Recorded data:
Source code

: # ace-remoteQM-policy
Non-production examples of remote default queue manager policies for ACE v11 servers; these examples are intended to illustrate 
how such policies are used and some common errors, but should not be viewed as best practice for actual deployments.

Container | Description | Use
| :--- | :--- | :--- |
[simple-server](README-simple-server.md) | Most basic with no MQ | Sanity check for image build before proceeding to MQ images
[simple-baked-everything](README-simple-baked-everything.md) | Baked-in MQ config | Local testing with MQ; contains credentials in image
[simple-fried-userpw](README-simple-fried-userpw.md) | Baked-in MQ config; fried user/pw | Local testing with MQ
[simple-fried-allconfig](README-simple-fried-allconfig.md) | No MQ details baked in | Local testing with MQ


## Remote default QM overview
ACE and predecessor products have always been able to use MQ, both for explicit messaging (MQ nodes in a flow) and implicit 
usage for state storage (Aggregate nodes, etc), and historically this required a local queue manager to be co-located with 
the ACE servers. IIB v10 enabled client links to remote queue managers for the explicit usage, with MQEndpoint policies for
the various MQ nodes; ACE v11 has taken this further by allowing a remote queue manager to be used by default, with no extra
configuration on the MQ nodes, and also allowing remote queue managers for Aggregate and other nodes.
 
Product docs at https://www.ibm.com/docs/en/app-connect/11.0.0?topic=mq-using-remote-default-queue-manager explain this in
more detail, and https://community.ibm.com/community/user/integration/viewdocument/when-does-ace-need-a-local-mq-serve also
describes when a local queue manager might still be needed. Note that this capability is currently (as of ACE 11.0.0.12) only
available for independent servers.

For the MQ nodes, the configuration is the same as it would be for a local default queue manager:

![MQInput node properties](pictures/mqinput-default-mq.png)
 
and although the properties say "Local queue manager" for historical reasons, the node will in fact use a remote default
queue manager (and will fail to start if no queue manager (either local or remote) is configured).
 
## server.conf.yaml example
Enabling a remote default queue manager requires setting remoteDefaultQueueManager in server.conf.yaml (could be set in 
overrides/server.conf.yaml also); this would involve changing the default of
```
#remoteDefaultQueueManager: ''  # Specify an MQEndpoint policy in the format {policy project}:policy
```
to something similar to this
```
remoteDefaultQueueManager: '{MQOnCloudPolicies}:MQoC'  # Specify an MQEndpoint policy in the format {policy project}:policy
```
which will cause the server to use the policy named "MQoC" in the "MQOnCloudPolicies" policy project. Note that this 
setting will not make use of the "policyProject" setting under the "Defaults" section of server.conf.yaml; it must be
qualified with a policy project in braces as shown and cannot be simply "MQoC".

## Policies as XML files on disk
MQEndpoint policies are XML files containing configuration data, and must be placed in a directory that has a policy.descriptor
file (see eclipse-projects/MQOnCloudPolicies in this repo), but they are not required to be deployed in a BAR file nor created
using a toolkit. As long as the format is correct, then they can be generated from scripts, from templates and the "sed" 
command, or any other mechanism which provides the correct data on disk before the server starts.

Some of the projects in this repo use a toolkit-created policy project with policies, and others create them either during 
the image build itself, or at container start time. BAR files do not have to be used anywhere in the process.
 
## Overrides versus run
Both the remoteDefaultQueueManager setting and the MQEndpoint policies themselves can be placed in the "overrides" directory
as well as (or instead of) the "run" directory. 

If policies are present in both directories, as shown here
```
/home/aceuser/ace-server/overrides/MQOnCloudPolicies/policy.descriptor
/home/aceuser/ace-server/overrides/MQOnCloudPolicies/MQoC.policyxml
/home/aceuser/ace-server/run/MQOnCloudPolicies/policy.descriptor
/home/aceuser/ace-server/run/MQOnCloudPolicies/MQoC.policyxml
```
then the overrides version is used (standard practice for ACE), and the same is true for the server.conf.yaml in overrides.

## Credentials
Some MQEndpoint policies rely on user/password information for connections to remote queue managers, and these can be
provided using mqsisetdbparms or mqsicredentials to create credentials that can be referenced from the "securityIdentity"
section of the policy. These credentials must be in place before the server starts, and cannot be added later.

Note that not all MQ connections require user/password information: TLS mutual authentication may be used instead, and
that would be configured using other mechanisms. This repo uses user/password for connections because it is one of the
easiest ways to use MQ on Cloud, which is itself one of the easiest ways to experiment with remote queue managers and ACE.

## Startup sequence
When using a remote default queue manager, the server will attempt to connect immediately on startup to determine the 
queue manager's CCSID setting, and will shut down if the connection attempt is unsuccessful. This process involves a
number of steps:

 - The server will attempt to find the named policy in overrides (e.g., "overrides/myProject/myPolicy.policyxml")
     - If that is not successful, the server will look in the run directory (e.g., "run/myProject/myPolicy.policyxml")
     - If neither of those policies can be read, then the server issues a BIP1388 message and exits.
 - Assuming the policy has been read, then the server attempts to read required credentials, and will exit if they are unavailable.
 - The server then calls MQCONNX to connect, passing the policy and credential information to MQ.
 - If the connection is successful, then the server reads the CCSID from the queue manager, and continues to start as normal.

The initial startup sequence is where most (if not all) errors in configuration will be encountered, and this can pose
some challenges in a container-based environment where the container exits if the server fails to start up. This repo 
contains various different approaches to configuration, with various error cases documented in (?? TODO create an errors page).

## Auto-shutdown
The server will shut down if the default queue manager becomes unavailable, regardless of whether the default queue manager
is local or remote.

• WHAT YOU ARE ASKED TO DO: Retype the entries in full. Keep every line identical.

• ANSWER TO THIS TASK:
Source code

: # ace-remoteQM-policy
Non-production examples of remote default queue manager policies for ACE v11 servers; these examples are intended to illustrate 
how such policies are used and some common errors, but should not be viewed as best practice for actual deployments.

Container | Description | Use
| :--- | :--- | :--- |
[simple-server](README-simple-server.md) | Most basic with no MQ | Sanity check for image build before proceeding to MQ images
[simple-baked-everything](README-simple-baked-everything.md) | Baked-in MQ config | Local testing with MQ; contains credentials in image
[simple-fried-userpw](README-simple-fried-userpw.md) | Baked-in MQ config; fried user/pw | Local testing with MQ
[simple-fried-allconfig](README-simple-fried-allconfig.md) | No MQ details baked in | Local testing with MQ


## Remote default QM overview
ACE and predecessor products have always been able to use MQ, both for explicit messaging (MQ nodes in a flow) and implicit 
usage for state storage (Aggregate nodes, etc), and historically this required a local queue manager to be co-located with 
the ACE servers. IIB v10 enabled client links to remote queue managers for the explicit usage, with MQEndpoint policies for
the various MQ nodes; ACE v11 has taken this further by allowing a remote queue manager to be used by default, with no extra
configuration on the MQ nodes, and also allowing remote queue managers for Aggregate and other nodes.
 
Product docs at https://www.ibm.com/docs/en/app-connect/11.0.0?topic=mq-using-remote-default-queue-manager explain this in
more detail, and https://community.ibm.com/community/user/integration/viewdocument/when-does-ace-need-a-local-mq-serve also
describes when a local queue manager might still be needed. Note that this capability is currently (as of ACE 11.0.0.12) only
available for independent servers.

For the MQ nodes, the configuration is the same as it would be for a local default queue manager:

![MQInput node properties](pictures/mqinput-default-mq.png)
 
and although the properties say "Local queue manager" for historical reasons, the node will in fact use a remote default
queue manager (and will fail to start if no queue manager (either local or remote) is configured).
 
## server.conf.yaml example
Enabling a remote default queue manager requires setting remoteDefaultQueueManager in server.conf.yaml (could be set in 
overrides/server.conf.yaml also); this would involve changing the default of
```
#remoteDefaultQueueManager: ''  # Specify an MQEndpoint policy in the format {policy project}:policy
```
to something similar to this
```
remoteDefaultQueueManager: '{MQOnCloudPolicies}:MQoC'  # Specify an MQEndpoint policy in the format {policy project}:policy
```
which will cause the server to use the policy named "MQoC" in the "MQOnCloudPolicies" policy project. Note that this 
setting will not make use of the "policyProject" setting under the "Defaults" section of server.conf.yaml; it must be
qualified with a policy project in braces as shown and cannot be simply "MQoC".

## Policies as XML files on disk
MQEndpoint policies are XML files containing configuration data, and must be placed in a directory that has a policy.descriptor
file (see eclipse-projects/MQOnCloudPolicies in this repo), but they are not required to be deployed in a BAR file nor created
using a toolkit. As long as the format is correct, then they can be generated from scripts, from templates and the "sed" 
command, or any other mechanism which provides the correct data on disk before the server starts.

Some of the projects in this repo use a toolkit-created policy project with policies, and others create them either during 
the image build itself, or at container start time. BAR files do not have to be used anywhere in the process.
 
## Overrides versus run
Both the remoteDefaultQueueManager setting and the MQEndpoint policies themselves can be placed in the "overrides" directory
as well as (or instead of) the "run" directory. 

If policies are present in both directories, as shown here
```
/home/aceuser/ace-server/overrides/MQOnCloudPolicies/policy.descriptor
/home/aceuser/ace-server/overrides/MQOnCloudPolicies/MQoC.policyxml
/home/aceuser/ace-server/run/MQOnCloudPolicies/policy.descriptor
/home/aceuser/ace-server/run/MQOnCloudPolicies/MQoC.policyxml
```
then the overrides version is used (standard practice for ACE), and the same is true for the server.conf.yaml in overrides.

## Credentials
Some MQEndpoint policies rely on user/password information for connections to remote queue managers, and these can be
provided using mqsisetdbparms or mqsicredentials to create credentials that can be referenced from the "securityIdentity"
section of the policy. These credentials must be in place before the server starts, and cannot be added later.

Note that not all MQ connections require user/password information: TLS mutual authentication may be used instead, and
that would be configured using other mechanisms. This repo uses user/password for connections because it is one of the
easiest ways to use MQ on Cloud, which is itself one of the easiest ways to experiment with remote queue managers and ACE.

## Startup sequence
When using a remote default queue manager, the server will attempt to connect immediately on startup to determine the 
queue manager's CCSID setting, and will shut down if the connection attempt is unsuccessful. This process involves a
number of steps:

 - The server will attempt to find the named policy in overrides (e.g., "overrides/myProject/myPolicy.policyxml")
     - If that is not successful, the server will look in the run directory (e.g., "run/myProject/myPolicy.policyxml")
     - If neither of those policies can be read, then the server issues a BIP1388 message and exits.
 - Assuming the policy has been read, then the server attempts to read required credentials, and will exit if they are unavailable.
 - The server then calls MQCONNX to connect, passing the policy and credential information to MQ.
 - If the connection is successful, then the server reads the CCSID from the queue manager, and continues to start as normal.

The initial startup sequence is where most (if not all) errors in configuration will be encountered, and this can pose
some challenges in a container-based environment where the container exits if the server fails to start up. This repo 
contains various different approaches to configuration, with various error cases documented in (?? TODO create an errors page).

## Auto-shutdown
The server will shut down if the default queue manager becomes unavailable, regardless of whether the default queue manager
is local or remote.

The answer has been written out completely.